ナンバーズマッチのエンジンとギアボックス、そして純正ペイントを用いて北米各地のコンクール審査員を唸らせるレストアが施されたこの246GTSに対して、RMサザビーズでは、昨年までの246GTS相場を思えば強気ともとれる、55万ドル~65万ドルのエスティメート(推定落札価格)を設定した。
ここで思い出されるのが、2022年5月24日の「MONACO」オークションにて53万9375ユーロ(邦貨換算約7500万円)で落札された1972年型ディーノ246GTS「チェア&フレア」仕様車である。

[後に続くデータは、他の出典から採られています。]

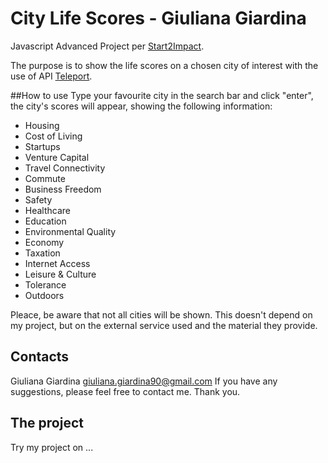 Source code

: # City Life Scores - Giuliana Giardina

Javascript Advanced Project per <a href="https://www.start2impact.it/">Start2Impact</a>.

The purpose is to show the life scores on a chosen city of interest with the use of API <a href="https://developers.teleport.org/api/">Teleport</a>.

##How to use
Type your favourite city in the search bar and click "enter", the city's scores will appear, showing the following information:
- Housing
- Cost of Living
- Startups
- Venture Capital
- Travel Connectivity
- Commute
- Business Freedom
- Safety
- Healthcare
- Education
- Environmental Quality
- Economy
- Taxation
- Internet Access
- Leisure & Culture
- Tolerance
- Outdoors

Pleace, be aware that not all cities will be shown. This doesn't depend on my project, but on the external service used and the material they provide.

## Contacts
Giuliana Giardina [giuliana.giardina90@gmail.com](mailto:giuliana.giardina90@gmail.com?subject=[GitHub]%20Read%20Me)
If you have any suggestions, please feel free to contact me. Thank you.

## The project
Try my project on ...
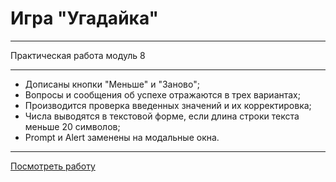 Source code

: # Игра "Угадайка"
____
Практическая работа модуль 8
___
- Дописаны кнопки "Меньше" и "Заново";
- Вопросы и сообщения об успехе отражаются в трех вариантах;
- Производится проверка введенных значений и их корректировка;
- Числа выводятся в текстовой форме, если длина строки текста меньше 20 символов;
- Prompt и Alert заменены на модальные окна.
____
[Посмотреть работу](https://nsofina.github.io/task_8.7/) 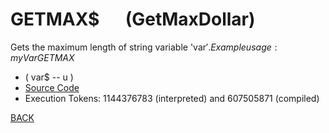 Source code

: # GETMAX$ &emsp; (GetMaxDollar)
Gets the maximum length of string variable 'var$'. Example usage: myVar GETMAX$
* ( var$ -- u )
* [Source Code](../words/shando/GetMaxDollar.cs)
* Execution Tokens: 1144376783 (interpreted) and 607505871 (compiled)


[BACK](builtins.md#GetMaxDollar)
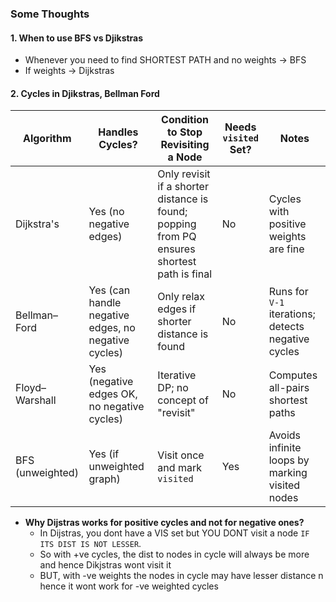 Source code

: ### Some Thoughts


#### 1. When to use BFS vs Djikstras
- Whenever you need to find SHORTEST PATH and no weights -> BFS
- If weights -> Dijkstras

#### 2. Cycles in Djikstras, Bellman Ford
| Algorithm         | Handles Cycles? | Condition to Stop Revisiting a Node | Needs `visited` Set? | Notes |
|-------------------|----------------|--------------------------------------|----------------------|-------|
| Dijkstra's        | Yes (no negative edges) | Only revisit if a shorter distance is found; popping from PQ ensures shortest path is final | No | Cycles with positive weights are fine |
| Bellman–Ford      | Yes (can handle negative edges, no negative cycles) | Only relax edges if shorter distance is found | No | Runs for `V-1` iterations; detects negative cycles |
| Floyd–Warshall    | Yes (negative edges OK, no negative cycles) | Iterative DP; no concept of "revisit" | No | Computes all-pairs shortest paths |
| BFS (unweighted)  | Yes (if unweighted graph) | Visit once and mark `visited` | Yes | Avoids infinite loops by marking visited nodes |

  - **Why Dijstras works for positive cycles and not for negative ones?**
    - In Dijstras, you dont have a VIS set but YOU DONT visit a node `IF ITS DIST IS NOT LESSER`.
    - So with +ve cycles, the dist to nodes in cycle will always be more and hence Dikjstras wont visit it
    - BUT, with -ve weights the nodes in cycle may have lesser distance n hence it wont work for -ve weighted cycles
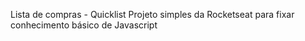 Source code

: Lista de compras - Quicklist 
Projeto simples da Rocketseat para fixar conhecimento básico de Javascript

モナコで落札されたチェア&フレアは、フランスのスーパーモデルにして国民的女優とも称されるレティシア・カスタ氏が約11年間にわたって保有してきたという、大きな付加価値を持つ個体であった。
一方、今回のチェア&フレアは、コンディションは申し分ないとはいえ、来歴の点ではコンクール歴などが目立つ程度で、モナコの時ほどの高額落札はないかと予測していたのだ。ところが、当日の競売では入札がどんどん進み、終わってみれば80万2500ドル(邦貨換算約1億1100万円)で小槌が落とされるという結果となったのだ。
現況の円安ゆえに、われわれ日本人にはことさら衝撃的に感じてしまうのだが、ディーノGTがついに1億円を超えてしまったというインパクトは、やはり今後の国際マーケットに与える影響も小さくはないだろう。